There are insufficient crisis response systems as well. North Carolina ranks 43rd per capita in funding for people with severe mental illnesses - so a young 25-year-old man is placed in a home with elderly females because there is no other place.

Alamance County is working to put into place things that work, like the start of a jail diversion program called Crisis Intervention Training. Kudos to everyone involved in this effective program that trains law enforcement to recognize mental illness and to get people to treatment rather than to jail.

Taxpayers spend $125 per day to house prisoners with mental illnesses in jails that for the most part have no appropriate treatment programs for them. This money would be better spent in getting people the treatment they need before they encounter the police. There’s more to be done, such as forming mental health courts to reduce incarceration and improve treatment outcomes. There are no additional costs and better outcomes for communities that adopt this strategy.
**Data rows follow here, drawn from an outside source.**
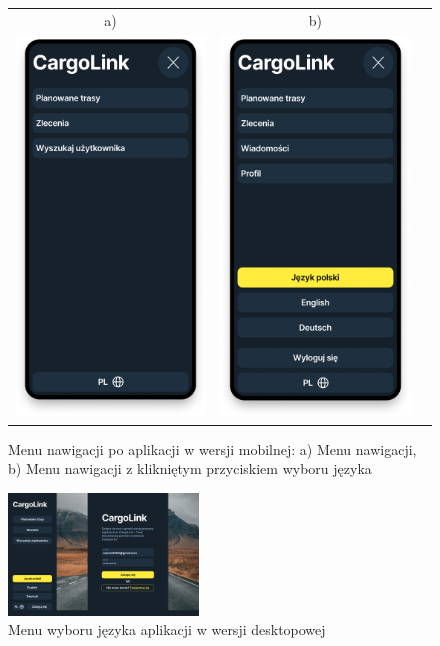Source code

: \begin{figure}[H]
	\centering
        \begin{tabular}{@{}ccc@{}}
            a) & b)\\
		\includegraphics[width=0.3\linewidth]{rozdzial1/menu_m.png} &
		\includegraphics[width=0.3\linewidth]{rozdzial1/menu_język_m.png}
		\end{tabular}
	\caption{Menu nawigacji po aplikacji w wersji mobilnej: a) Menu nawigacji, b) Menu nawigacji z klikniętym przyciskiem wyboru języka}
	\label{Rys. fig:Menu nawigacji po aplikacji - ab}
\end{figure}
\begin{figure}[H]
 \centering
  \includegraphics[width=0.45\textwidth]{rozdzial1/menu_jezyk_d.jpg}
 \caption{Menu wyboru języka aplikacji w wersji desktopowej}
 \label{Rys. fig:Wybór języka aplikacji - desktop}
\end{figure}

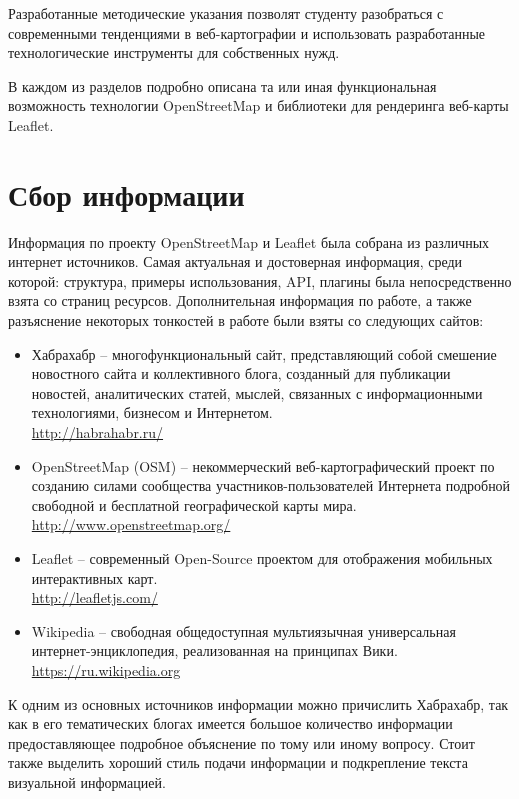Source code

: \documentclass[a4paper, 14pt]{extreport}
\begin{document}
    Разработанные методические указания позволят студенту разобраться с современными тенденциями в веб-картографии и 
    использовать разработанные технологические инструменты для собственных нужд.  

    В каждом из разделов подробно описана та или иная функциональная возможность технологии OpenStreetMap и 
    библиотеки для рендеринга веб-карты Leaflet.

    \section{Сбор информации}
    Информация по проекту OpenStreetMap и Leaflet была собрана из различных интернет источников. Самая актуальная и 
    достоверная информация, среди которой: структура, примеры использования, API, плагины была непосредственно взята 
    со страниц ресурсов. Дополнительная информация по работе, а также разъяснение некоторых тонкостей в работе были 
    взяты со следующих сайтов:
    \begin{itemize}
        \item Хабрахабр -- многофункциональный сайт, представляющий собой смешение новостного сайта и коллективного 
            блога, созданный для публикации новостей, аналитических статей, мыслей, связанных с информационными 
            технологиями, бизнесом и Интернетом.\\ \url{http://habrahabr.ru/}
        \item OpenStreetMap (OSM) -- некоммерческий веб-картографический проект по созданию силами сообщества 
            участников-пользователей Интернета подробной свободной и бесплатной географической карты мира.\\
            \url{http://www.openstreetmap.org/}
        \item Leaflet -- современный Open-Source проектом для отображения мобильных интерактивных карт.\\
            \url{http://leafletjs.com/}
        \item Wikipedia -- свободная общедоступная мультиязычная универсальная \\интернет-энциклопедия, реализованная 
            на принципах Вики.\\ \url{https://ru.wikipedia.org}
    \end{itemize}
    
    К одним из основных источников информации можно причислить Хабрахабр, так  как в его тематических блогах имеется 
    большое количество информации предоставляющее подробное объяснение по тому или иному вопросу. Стоит также выделить 
    хороший стиль подачи информации и подкрепление текста визуальной информацией.
\end{document}
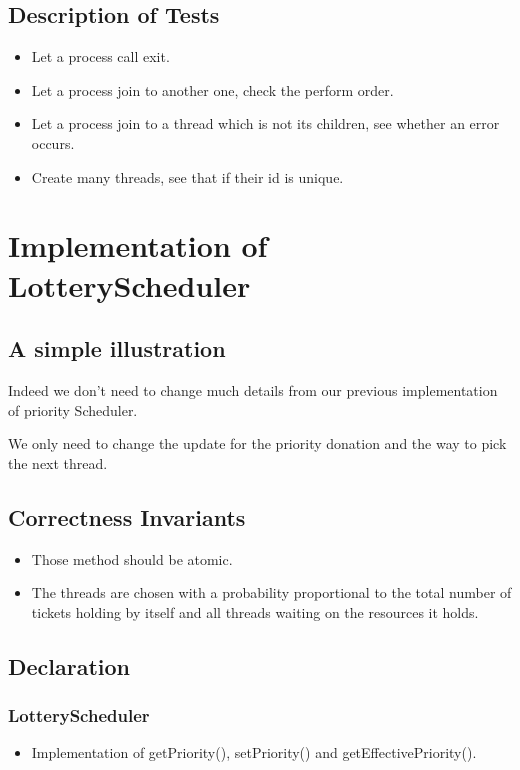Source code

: \documentclass{article}
\begin{document}
	\subsection{Description of Tests}
	\begin{itemize}
		\item Let a process call exit.
		\item Let a process join to another one, check the perform order.
		\item Let a process join to a thread which is not its children, see whether an error occurs.
		\item Create many threads, see that if their id is unique.
	\end{itemize}
	\section{Implementation of LotteryScheduler}
	\subsection{A simple illustration}
	Indeed we don't need to change much details from our previous implementation of priority Scheduler.
	
	We only need to change the update for the priority donation and the way to pick the next thread.
	\subsection{Correctness Invariants}
	\begin{itemize}
		\item Those method should be atomic.
		\item The threads are chosen with a probability proportional to the total number of tickets holding by itself and all threads waiting on the resources it holds.
	\end{itemize}
	
	\subsection{Declaration}
	\subsubsection{LotteryScheduler}
	
	\begin{itemize}
		\item Implementation of getPriority(), setPriority() and getEffectivePriority().
	\end{itemize}
	
\end{document}
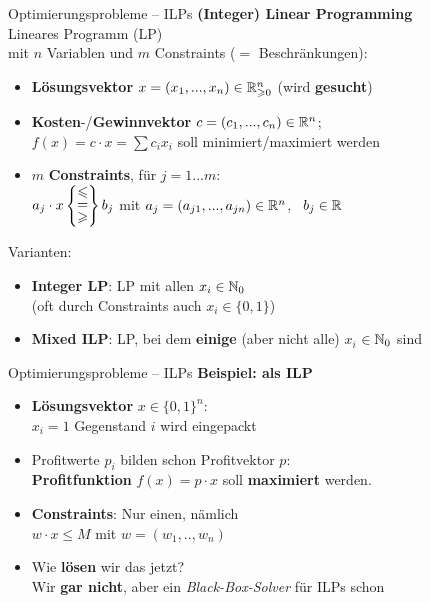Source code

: \begin{frame}{Optimierungsprobleme – ILPs}
	\textbf{(Integer) Linear Programming} \\
	Lineares Programm (LP) \\ mit $n$ Variablen und $m$ Constraints ($=$ Beschränkungen):   %
	\begin{itemize}
		\pause
		\item \textbf{Lösungsvektor} $x = (x_1, ..., x_n) \in \mathbb{R}_{\geqslant0}^n$ (wird \textbf{gesucht})
		\pause
		\item \textbf{Kosten}-/\textbf{Gewinnvektor} $c = (c_1, ..., c_n)\in \mathbb{R}^n$; \\ 
		$f(x) = c \cdot x = \sum c_i  x_i $ soll minimiert/maximiert werden
		\pause
		\item $m$ \textbf{Constraints}, \quad für $j = 1...m$: \\ \vspace{.1\baselineskip}
		\quad $a_j \cdot x \braced{\stackedtight{\leq \\ = \\ \geq}} b_j$ \quad mit $a_j = (a_{j1}, ..., a_{jn}) \in \mathbb{R}^n$, \ $b_j \in \mathbb{R}$  %
	\end{itemize}
	\pause
	Varianten:
	\begin{itemize}
		\item \textbf{Integer LP}: LP mit allen $x_i \in \mathbb{N}_0$ \\
		(oft durch Constraints auch $x_i \in \{0, 1\}$)
		\pause
		\item \textbf{Mixed ILP}: LP, bei dem \textbf{einige} (aber nicht alle) $x_i$ $\in \mathbb{N}_0$ sind
	\end{itemize}
\end{frame}

\begin{frame}{Optimierungsprobleme – ILPs}
	\textbf{Beispiel: \Knapsack als ILP} 
	\begin{itemize} %
		\item \textbf{Lösungsvektor} $x \in \{0, 1\}^n$: \\ 
		\quad  $x_i = 1$ \gdw Gegenstand $i$ wird eingepackt
		\pause 
		\item Profitwerte $p_i$ bilden schon Profitvektor $p$: \\ \impl \textbf{Profitfunktion} $f(x) = p \cdot x$ soll \textbf{maximiert} werden.
		\pause
		\item \textbf{Constraints}: Nur einen, nämlich \\
		 \quad $w \cdot x \leq M$ \quad mit $w = (w_1,..,w_n)$
		\pause
		\forcenewline
		\forcenewline
		\item Wie \textbf{lösen} wir das jetzt? \\
		\impl Wir \textbf{gar nicht}, aber ein \textit{Black-Box-Solver} für ILPs schon \smiley
	\end{itemize}
\end{frame}


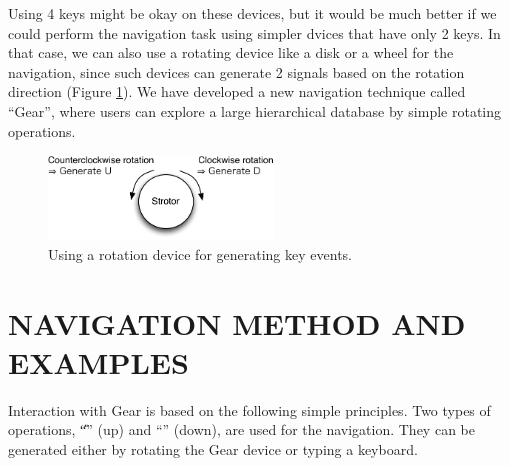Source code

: \documentclass{article}
\begin{document}


Using 4 keys might be okay on these devices, but it would be much better
if we could perform the navigation task using simpler dvices that have only 2 keys.
In that case, we can also use a rotating device like a disk or a wheel for the navigation,
since such devices can generate 2 signals based on the rotation direction (Figure \ref{rotation}).
%
%
We have developed a new navigation technique called ``{Gear}'',
where users can explore a large hierarchical database by simple rotating operations.

\begin{figure}[H]
\centerline{\includegraphics[width=60mm,bb=0 0 294 110]{figures/rotation.pdf}}
\caption{Using a rotation device for generating key events.}
\label{rotation}
\end{figure}

\section*{NAVIGATION METHOD AND EXAMPLES}

Interaction with Gear is based on the following simple principles.
Two types of operations, ``{\U}'' (up) and ``{\D}'' (down), are used for the navigation.
They can be generated either by rotating the Gear device or typing a keyboard.
\end{document}
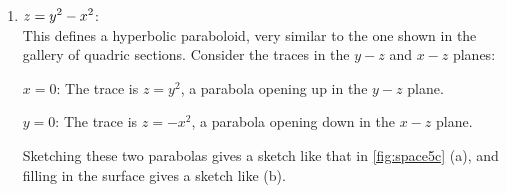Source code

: \begin{example}
\begin{enumerate}
	$y=0$:	The trace is the ellipse $\ds x^2+\frac{z^2}{4}=1.$ The major axis is along the $z$-axis, and the minor axis has length 2 along the $x$-axis.
	
	$z=0$:	The trace is the ellipse $\ds x^2+\frac{y^2}{9}=1,$ with major axis along the $y$-axis. 
	
	Graphing each trace in the respective plane creates a sketch as shown in \autoref{fig:space5b}(a). Filling in the surface gives \autoref{fig:space5b}(b).
	
	\item		$\ds z=y^2-x^2$:\\
	This defines a hyperbolic paraboloid, very similar to the one shown in the gallery of quadric sections. Consider the traces in the $y-z$ and $x-z$ planes:

	$x=0$: 	The trace is $z=y^2$, a parabola opening up in the $y-z$ plane.
	
	$y=0$: 	The trace is $z=-x^2$, a parabola opening down in the $x-z$ plane. 
	
	Sketching these two parabolas gives a sketch like that in \autoref{fig:space5c} (a), and filling in the surface gives a sketch like (b).
\end{enumerate}
\end{example}

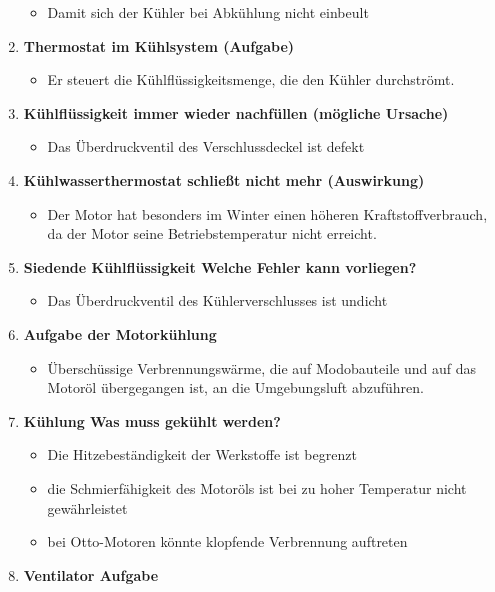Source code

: \begin{enumerate}
  \begin{itemize}
  \item
    Damit sich der Kühler bei Abkühlung nicht einbeult
  \end{itemize}
\item
  \textbf{Thermostat im Kühlsystem (Aufgabe)}

  \begin{itemize}
  \item
    Er steuert die Kühlflüssigkeitsmenge, die den Kühler durchströmt.
  \end{itemize}
\item
  \textbf{Kühlflüssigkeit immer wieder nachfüllen (mögliche Ursache)}

  \begin{itemize}
  \item
    Das Überdruckventil des Verschlussdeckel ist defekt
  \end{itemize}
\item
  \textbf{Kühlwasserthermostat schließt nicht mehr (Auswirkung)}

  \begin{itemize}
  \item
    Der Motor hat besonders im Winter einen höheren Kraftstoffverbrauch,
    da der Motor seine Betriebstemperatur nicht erreicht.
  \end{itemize}
\item
  \textbf{Siedende Kühlflüssigkeit Welche Fehler kann vorliegen?}

  \begin{itemize}
  \item
    Das Überdruckventil des Kühlerverschlusses ist undicht
  \end{itemize}
\item
  \textbf{Aufgabe der Motorkühlung}

  \begin{itemize}
  \item
    Überschüssige Verbrennungswärme, die auf Modobauteile und auf das
    Motoröl übergegangen ist, an die Umgebungsluft abzuführen.
  \end{itemize}
\item
  \textbf{Kühlung Was muss gekühlt werden?}

  \begin{itemize}
  \item
    Die Hitzebeständigkeit der Werkstoffe ist begrenzt
  \item
    die Schmierfähigkeit des Motoröls ist bei zu hoher Temperatur nicht
    gewährleistet
  \item
    bei Otto-Motoren könnte klopfende Verbrennung auftreten
  \end{itemize}
\item
  \textbf{Ventilator Aufgabe}


\end{enumerate}

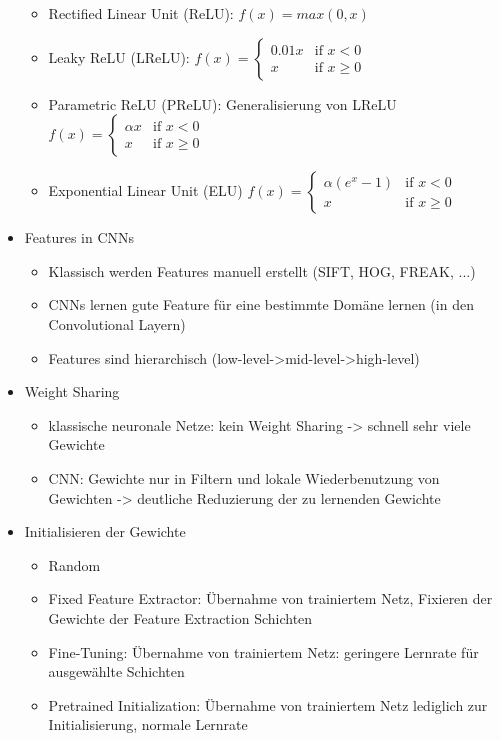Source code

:\documentclass[paper=a4, fontsize=11pt]{scrartcl} %
\numberwithin{equation}{section} %
\numberwithin{figure}{section} %
\numberwithin{table}{section} %
\begin{document}
\begin{itemize}
\begin{itemize}
\item Rectified Linear Unit (ReLU): $f(x) = max(0,x)$
\item Leaky ReLU (LReLU): $f(x) =
\begin{cases}
0.01 x & \text{if } x < 0\\
x & \text{if } x \ge 0
\end{cases}$
\item Parametric ReLU (PReLU): Generalisierung von LReLU $f(x) =
\begin{cases}
\alpha x & \text{if } x < 0\\
x & \text{if } x \ge 0
\end{cases}$
\item Exponential Linear Unit (ELU) $f(x) =
\begin{cases}
\alpha (e^x-1) & \text{if } x < 0\\
x & \text{if } x \ge 0
\end{cases}$
\end{itemize}
\item Features in CNNs
\begin{itemize}
\item Klassisch werden Features manuell erstellt (SIFT, HOG, FREAK, ...)
\item CNNs lernen gute Feature für eine bestimmte Domäne lernen (in den Convolutional Layern)
\item Features sind hierarchisch (low-level->mid-level->high-level)
\end{itemize}
\item Weight Sharing
\begin{itemize}
\item klassische neuronale Netze: kein Weight Sharing -> schnell sehr viele Gewichte
\item CNN: Gewichte nur in Filtern und lokale Wiederbenutzung von Gewichten -> deutliche Reduzierung der zu lernenden Gewichte
\end{itemize}
\item Initialisieren der Gewichte
\begin{itemize}
\item Random
\item Fixed Feature Extractor: Übernahme von trainiertem Netz, Fixieren der Gewichte der Feature Extraction Schichten
\item Fine-Tuning: Übernahme von trainiertem Netz: geringere Lernrate für ausgewählte Schichten
\item Pretrained Initialization: Übernahme von trainiertem Netz lediglich zur Initialisierung, normale Lernrate

\end{itemize}
\end{itemize}
\end{document}
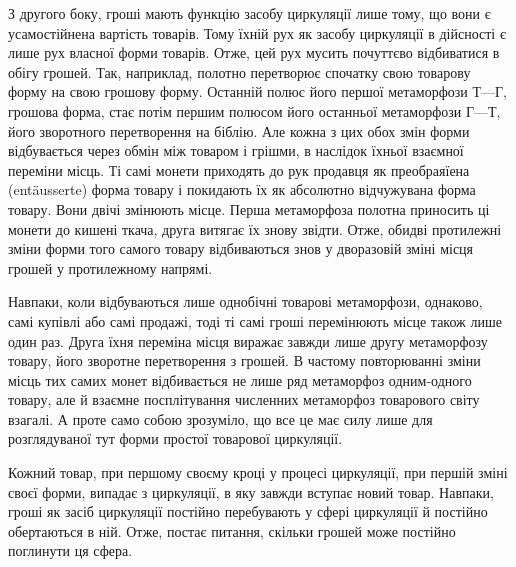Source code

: З другого боку, гроші мають функцію засобу циркуляції
лише тому, що вони є усамостійнена вартість товарів. Тому їхній
рух як засобу циркуляції в дійсності є лише рух власної форми
товарів. Отже, цей рух мусить почуттєво відбиватися в обігу
грошей. Так, наприклад, полотно перетворює спочатку свою
товарову форму на свою грошову форму. Останній полюс його
першої метаморфози $Т — Г$, грошова форма, стає потім першим
полюсом його останньої метаморфози $Г — Т$, його зворотного
перетворення на біблію. Але кожна з цих обох змін форми відбувається
через обмін між товаром і грішми, в наслідок їхньої
взаємної переміни місць. Ті самі монети приходять до рук продавця
як преобраяїена (entäusserte) форма товару і покидають їх
як абсолютно відчужувана форма товару. Вони двічі змінюють
місце. Перша метаморфоза полотна приносить ці монети до кишені
ткача, друга витягає їх знову звідти. Отже, обидві протилежні
зміни форми того самого товару відбиваються знов у дворазовій
зміні місця грошей у протилежному напрямі.

Навпаки, коли відбуваються лише однобічні товарові метаморфози,
однаково, самі купівлі або самі продажі, тоді ті самі
гроші перемінюють місце також лише один раз. Друга їхня
переміна місця виражає завжди лише другу метаморфозу товару,
його зворотне перетворення з грошей. В частому повторюванні
зміни місць тих самих монет відбивається не лише ряд метаморфоз
одним-одного товару, але й взаємне посплітування численних
метаморфоз товарового світу взагалі. А проте само собою зрозуміло,
що все це має силу лише для розглядуваної тут форми
простої товарової циркуляції.

Кожний товар, при першому своєму кроці у процесі циркуляції,
при першій зміні своєї форми, випадає з циркуляції, в яку завжди
вступає новий товар. Навпаки, гроші як засіб циркуляції постійно
перебувають у сфері циркуляції й постійно обертаються
в ній. Отже, постає питання, скільки грошей може постійно поглинути
ця сфера.

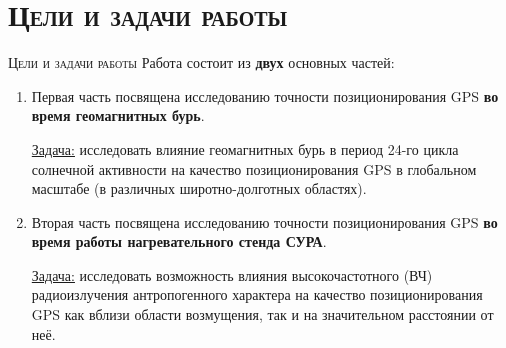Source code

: \section{\textsc{Цели и задачи работы}}
\begin{frame}{\textsc{Цели и задачи работы}}
Работа состоит из \textbf{двух} основных частей:
\begin{enumerate}
\justifying
\item Первая часть посвящена исследованию точности позиционирования GPS \textbf{во время геомагнитных бурь}.  

\underline{Задача:} исследовать влияние геомагнитных бурь в период 24-го цикла солнечной активности на качество позиционирования GPS в глобальном масштабе (в различных широтно-долготных областях).
\item Вторая часть посвящена исследованию точности позиционирования GPS \textbf{во время работы нагревательного стенда СУРА}.

\underline{Задача:} исследовать возможность влияния высокочастотного (ВЧ) радиоизлучения антропогенного характера на качество позиционирования GPS как вблизи области возмущения, так и на значительном расстоянии от неё.
\end{enumerate}
\end{frame}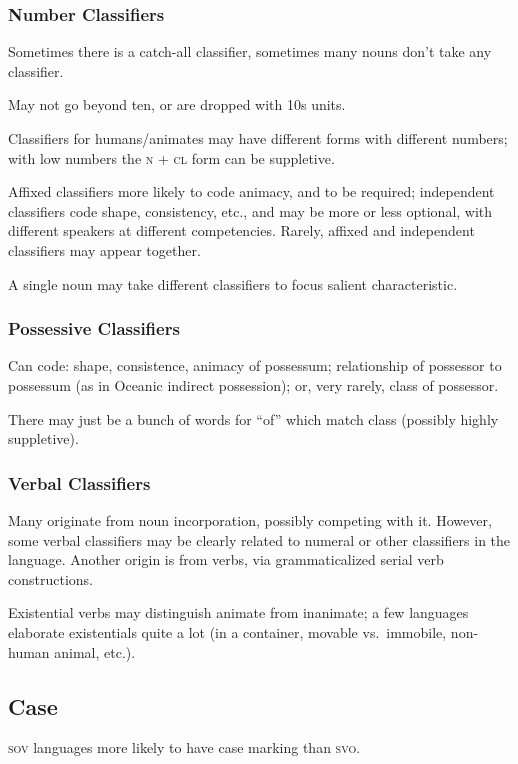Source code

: \documentclass[11pt]{article}
\newcommand{\I}[1]{\textsc{#1}}   %
\begin{document}
\subsubsection{Number Classifiers}
Sometimes there is a catch-all classifier, sometimes many nouns don't
take any classifier.

May not go beyond ten, or are dropped with 10s units.

Classifiers for humans/animates may have different forms with
different numbers; with low numbers the \I{n + cl} form can be
suppletive.

Affixed classifiers more likely to code animacy, and to be required;
independent classifiers code shape, consistency, etc., and may be more
or less optional, with different speakers at different competencies.
Rarely, affixed and independent classifiers may appear together.

A single noun may take different classifiers to focus salient
characteristic.

\subsubsection{Possessive Classifiers}
Can code: shape, consistence, animacy of possessum; relationship of
possessor to possessum (as in Oceanic indirect possession); or, very
rarely, class of possessor.

There may just be a bunch of words for ``of'' which match class
(possibly highly suppletive).

\subsubsection{Verbal Classifiers} 
Many originate from noun incorporation, possibly competing with it.
However, some verbal classifiers may be clearly related to numeral or
other classifiers in the language.  Another origin is from verbs, via
grammaticalized serial verb constructions.

Existential verbs may distinguish animate from inanimate; a few
languages elaborate existentials quite a lot (in a container, movable
vs.\ immobile, non-human animal, etc.).

\subsection{Case}
\I{sov} languages more likely to have case marking than \I{svo}.
\end{document}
And, finally, we need to put in place 24-hour crisis responses and supportive housing so that people with mental illness live in a structured setting where they are helped by qualified professionals who recognize changes and progressions in the disease.

North Carolina has experienced a decrease in psychiatric bed availability and in community mental health services. Zichi is a victim of this decrease, as are many others. While 6 percent of the general population has a serious mental illness, these same individuals are overrepresented in our jails and prisons - 21 percent and 24 percent, respectively.

Let’s get the right services in place in the community to prevent this from ever happening again. And let’s remember there is more than one victim in this scenario, and let’s do our best to make it right.

Debra G. Dihoff, MA, is executive director of the National Alliance on Mental Illness North Carolina.